JONATHAN LOUIS KESSLER,
Defendant and Appellant.
APPEAL FROM: District Court of the Eighth Judicial District, In and For the County of Cascade, Cause No. BDC-23-364 Honorable Elizabeth A. Best, Presiding Judge
COUNSEL OF RECORD:
For Appellant:
Tammy A. Hinderman, Appellate Defender Division Administrator, Emma N. Sauve, Assistant Appellate Defender, Helena, Montana
For Appellee:
Austin Knudsen, Montana Attorney General, Thad Tudor, Assistant Attorney General, Helena, Montana
Joshua A. Racki, Cascade County Attorney, Michele Levine, Deputy County Attorney, Great Falls, Montana
Submitted on Briefs: June 11, 2025
Decided: September 9, 2025
Filed:
__________________________________________ Clerk Justice Ingrid Gustafson delivered the Opinion of the Court.

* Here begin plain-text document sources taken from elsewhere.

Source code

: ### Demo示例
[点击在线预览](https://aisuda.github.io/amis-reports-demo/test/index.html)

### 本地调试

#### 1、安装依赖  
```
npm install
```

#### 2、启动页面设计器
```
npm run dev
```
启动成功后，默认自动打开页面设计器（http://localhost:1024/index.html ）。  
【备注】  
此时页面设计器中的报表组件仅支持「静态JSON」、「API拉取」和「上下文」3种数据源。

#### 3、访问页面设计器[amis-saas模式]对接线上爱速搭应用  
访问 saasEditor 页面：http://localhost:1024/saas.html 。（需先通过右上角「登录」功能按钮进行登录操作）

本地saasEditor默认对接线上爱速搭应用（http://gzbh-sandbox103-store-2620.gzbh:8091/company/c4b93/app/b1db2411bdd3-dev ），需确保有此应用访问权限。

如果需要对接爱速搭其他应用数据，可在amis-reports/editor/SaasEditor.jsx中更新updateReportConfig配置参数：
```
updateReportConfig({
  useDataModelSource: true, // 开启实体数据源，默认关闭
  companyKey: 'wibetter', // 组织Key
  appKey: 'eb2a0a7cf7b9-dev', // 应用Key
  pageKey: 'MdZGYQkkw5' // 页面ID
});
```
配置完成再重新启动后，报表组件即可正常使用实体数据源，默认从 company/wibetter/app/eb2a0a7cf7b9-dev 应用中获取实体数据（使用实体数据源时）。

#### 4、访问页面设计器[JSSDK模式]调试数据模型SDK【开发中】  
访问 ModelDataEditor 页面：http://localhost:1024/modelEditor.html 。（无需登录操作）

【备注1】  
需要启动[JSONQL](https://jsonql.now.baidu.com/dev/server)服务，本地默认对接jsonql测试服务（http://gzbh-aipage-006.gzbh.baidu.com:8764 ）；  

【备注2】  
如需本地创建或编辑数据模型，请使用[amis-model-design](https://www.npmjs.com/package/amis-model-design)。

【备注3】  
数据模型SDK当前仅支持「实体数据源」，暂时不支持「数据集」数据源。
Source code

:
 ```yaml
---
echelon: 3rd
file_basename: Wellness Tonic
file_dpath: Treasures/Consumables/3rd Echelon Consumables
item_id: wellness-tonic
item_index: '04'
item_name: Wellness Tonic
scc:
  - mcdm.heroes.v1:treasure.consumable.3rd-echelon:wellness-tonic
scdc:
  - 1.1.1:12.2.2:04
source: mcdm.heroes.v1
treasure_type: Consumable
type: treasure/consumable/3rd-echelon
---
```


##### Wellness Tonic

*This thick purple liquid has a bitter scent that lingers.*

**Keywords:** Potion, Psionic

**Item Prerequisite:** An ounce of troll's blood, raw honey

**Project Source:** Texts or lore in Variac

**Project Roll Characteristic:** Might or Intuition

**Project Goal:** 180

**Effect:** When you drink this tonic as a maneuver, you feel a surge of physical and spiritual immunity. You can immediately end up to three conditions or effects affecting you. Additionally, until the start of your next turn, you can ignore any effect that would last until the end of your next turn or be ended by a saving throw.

¶1 Pursuant to Section I, Paragraph 3(c), Montana Supreme Court Internal Operating
Rules, this case is decided by memorandum opinion and shall not be cited and does not
serve as precedent. Its case title, cause number, and disposition shall be included in this
Court’s quarterly list of noncitable cases published in the Pacific Reporter and Montana
Reports.
¶2 Jonathan Kessler appeals from the January 23, 2024 Sentencing Order and
Judgment issued by the Eighth Judicial District Court, Cascade County, sentencing Kessler
to four years to the Montana Department of Corrections (DOC), with two years suspended,
for felony theft, third or subsequent offense. Kessler argues that he is entitled to
resentencing because the District Court’s sentencing decision was premised on a
misunderstanding of his criminal history and a mistaken assumption that a minimum prison
sentence was required by statute. Specifically, Kessler alleges that the District Court
erroneously considered his conviction to be a third or subsequent felony theft offense when,
in fact, it was only his second. Kessler further argues that by considering the conviction
as a third or subsequent offense, the District Court mistakenly assumed a two-year
minimum prison sentence was required under § 45-6-301(7)(b)(i), MCA; a requirement
that a second felony theft offense does not carry. According to Kessler, if the District Court
had sentenced him to felony theft, second offense, the District Court may not have included
two years of incarceration in his sentence. Kessler, in essence, asserts the District Court
used his prior misdemeanor theft convictions to enhance the sentence for his felony theft
2 conviction in violation of his due process rights. Thus, on appeal, Kessler seeks to be
resentenced for felony theft, second offense.
¶3 On June 1, 2023, Kessler was charged with felony theft, third or subsequent offense,
in violation of § 45-6-301(1)(a), MCA, for the theft of two Honda generators, which had a
combined value of approximately $2,400. Additionally, Kessler was charged with
misdemeanor criminal trespass to vehicles and misdemeanor criminal mischief.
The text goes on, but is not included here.